Here is what the science says about warming up:
The foremost thing that warming up helps is in regulating blood and expanding the blood vessels gradually. It is important that the heart rate rises gradually and pumps the blood while the body is getting prepared for a more exhaustive session about to happen after the warm-up session. A sudden increase in blood pressure is more likely when people do not warm-up which stresses the heart and sometimes can lead to heart failure.
Warming up ensures that such conditions do not arise and your body is gradually heating up so that the muscles get enough oxygen, blood vessels letting the nerves to be more flexible so that there is no tension built when you exercise or lifting a load, thereby helping in avoiding injuries.

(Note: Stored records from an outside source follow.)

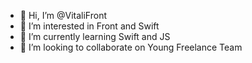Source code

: - 👋 Hi, I’m @VitaliFront
- 👀 I’m interested in Front and Swift
- 🌱 I’m currently learning Swift and JS
- 💞️ I’m looking to collaborate on Young Freelance Team



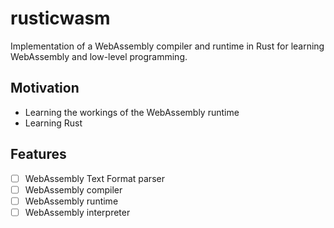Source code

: # rusticwasm

Implementation of a WebAssembly compiler and runtime in Rust for learning WebAssembly and low-level programming.


## Motivation

- Learning the workings of the WebAssembly runtime
- Learning Rust


## Features

- [ ] WebAssembly Text Format parser
- [ ] WebAssembly compiler
- [ ] WebAssembly runtime
- [ ] WebAssembly interpreter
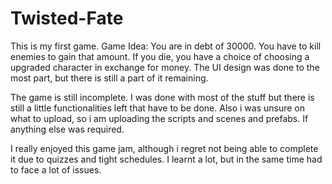 # Twisted-Fate
This is my first game. 
Game Idea:
You are in debt of 30000. You have to kill enemies to gain that amount. If you die, you have a choice of choosing a upgraded character in exchange for money.
The UI design was done to the most part, but there is still a part of it remaining.

The game is still incomplete. I was done with most of the stuff but there is still a little functionalities left that have to be done. Also i was unsure on what to upload, so i am uploading the scripts and scenes and prefabs. If anything else was required.

I really enjoyed this game jam, although i regret not being able to complete it due to quizzes and tight schedules. I learnt a lot, but in the same time had to face a lot of issues. 
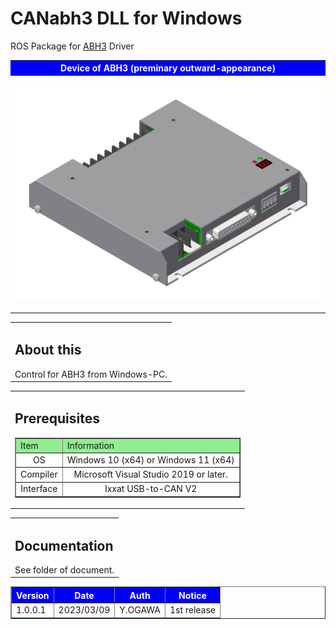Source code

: # CANabh3 DLL for Windows
ROS Package for <a href="https://www.wacogiken.co.jp/agv/abh3.html">ABH3</a> Driver

<table width="100%" border="0">
<tr><th align="center" valign="center" bgcolor="blue"><font color="white">Device of ABH3 (preminary outward-appearance)</font></th></tr>
<tr><td align="center" valign="center">

![](img/ABH3.png)
</td></tr>
</table>

<table border="0">
    <tr><td><h2>About this</h2>
        Control for ABH3 from Windows-PC.
        </td>
    </tr>
</table>

<!-- Prerequisites -->
<table border="0">
    <tr><td><h2>Prerequisites</h2>
    <table border="1">
        <tr><td bgcolor="lightgreen">Item</td><td bgcolor="lightgreen">Information</td></tr>
        <tr><td align="center">OS</td><td align="center">Windows 10 (x64) or Windows 11 (x64)</td></tr>
        <tr><td align="center">Compiler</td><td align="center">Microsoft Visual Studio 2019 or later.</td></tr>
        <tr><td align="center">Interface</td><td align="center">Ixxat USB-to-CAN V2</td></tr>
    </table>
    </td></tr>
</table>

<!-- Document -->
<table border="0">
    <tr><td><h2>Documentation</h2>
        See folder of document.
        </td>
    </tr>
</table>

<!-- Version table -->
<table border="1">
    <tr>
        <th bgcolor="blue"><font color="white">Version</font></th>
        <th bgcolor="blue"><font color="white">Date</font></th>
        <th bgcolor="blue"><font color="white">Auth</font></th>
        <th bgcolor="blue"><font color="white">Notice</font></th>
    </tr>
    <tr>
        <td>1.0.0.1</td>
        <td>2023/03/09</td>
        <td>Y.OGAWA</td>
        <td>1st release</td>
    </tr>
</table>


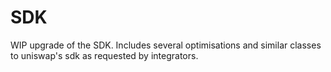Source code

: # SDK

WIP upgrade of the SDK. Includes several optimisations and similar classes to uniswap's sdk as requested by integrators.
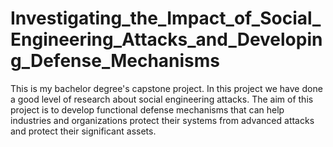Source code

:# Investigating_the_Impact_of_Social_Engineering_Attacks_and_Developing_Defense_Mechanisms
This is my bachelor degree's capstone project. In this project we have done a good level of research about social engineering attacks. The aim of this project is to develop functional defense mechanisms that can help industries and organizations protect their systems from advanced attacks and protect their significant assets.

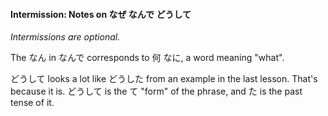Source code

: #### Intermission: Notes on なぜ なんで どうして

_Intermissions are optional._

The なん in なんで corresponds to 何 なに, a word meaning "what".

どうして looks a lot like どうした from an example in the last lesson. That's because it is. どうして is the て "form" of the phrase, and た is the past tense of it.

As the blood gets pumped up with constant deep breathing movement, the muscles get used to the current activity, which helps in exercising better. So each time that you inhale and exhale air in rhythm while warming up that will help the lungs to expand better, which will help to prepare your body for more vigorous exercise.
Mentally Prepares You:
When you are working out or doing any activity, as a matter of fact, it is your willingness and dedication that help in achieving the goal. To prepare oneself mentally is necessary, boost yourself up, get ready for the exercise workout that you are about to do. Put on your favourite music, warm-up your body in the right way and get on with the regime with a bang. You will be unstoppable! Get charged with motivational thought and kick out, block all negativity out of your system. Think in one direction and that should be towards the achievement of your body goal. Nothing should bother you; no thought should deplete your energy.
Warming up exercises that you must do!
- Jogging: Light running for 15-20 minutes help the leg muscles to warm up and the body to pump blood and increase the blood flow gradually. It will help your body to loosen up and get flexible helping in avoiding injuries of any kind while performing workout later.
- Chest Expansions: the rhythmic movement of the chest muscles will help charge the body. It will help you to perform workout session in much better way. Deep breathing exercises, push ups, pull over exercises all helps in chest expansions.
- Half jacks: Helps train the calves and sides. Must to include as all the important muscles get pumped with this exercise.
- Arm rotations: Helps the arm muscles to warm up. It will help to lift the weights more efficiently putting less tension on the muscles.
- Skipping Rope: One of the most top rated and effective warming up exercises which can sometimes take the form of a full exercise routine if you know the various techniques of skipping rope.
- Neck Tilts & Rotation: It is important to perform neck tilts and rotations so that there is no nerve problem or muscle cramps when you perform the workout. It saves one from neck related issues which can often arise while lifting weights, aerobics or other types of routines.
- Side to side hops: Do not ignore the side muscles. Side to side hop warm up exercise helps the body with more flexibility, and also it is effective in losing the unwanted side weight, making you look more curvy and toned.
- Bounce, Bounce, Bounce! Shake your whole body freestyle. Don’t think and just go crazy. Not only will your body warm up but it will be effective on each body muscle, charging your body to be prepared for more strenuous workout ahead.
The road to fitness is never easy and there are no short cuts. If you want to achieve a body goal no matter how difficult it seems at the moment, just go for it and not think about how much you are losing or if it’s taking more than the expected time. Each body is different and according to one’s metabolic rate, the effectiveness of the workout regime and the diet one takes will be accountable for how much weight you lose and how quick it will be.
Eat right and healthy! Include vitamins, nutrition supplements, protein powder in your diet. Do not ignore the importance of a balanced diet as 90 per cent of weight loss depends on the food you take and rest is the exercise. Combination of good food with the right exercise routines will help you achieve your body shape soon. Stay focussed and dedicated as these two factors play a great role in enduring the pain you will bear while losing weight. In the end, it will all be worth it and soon exercising will become a part of your lifestyle.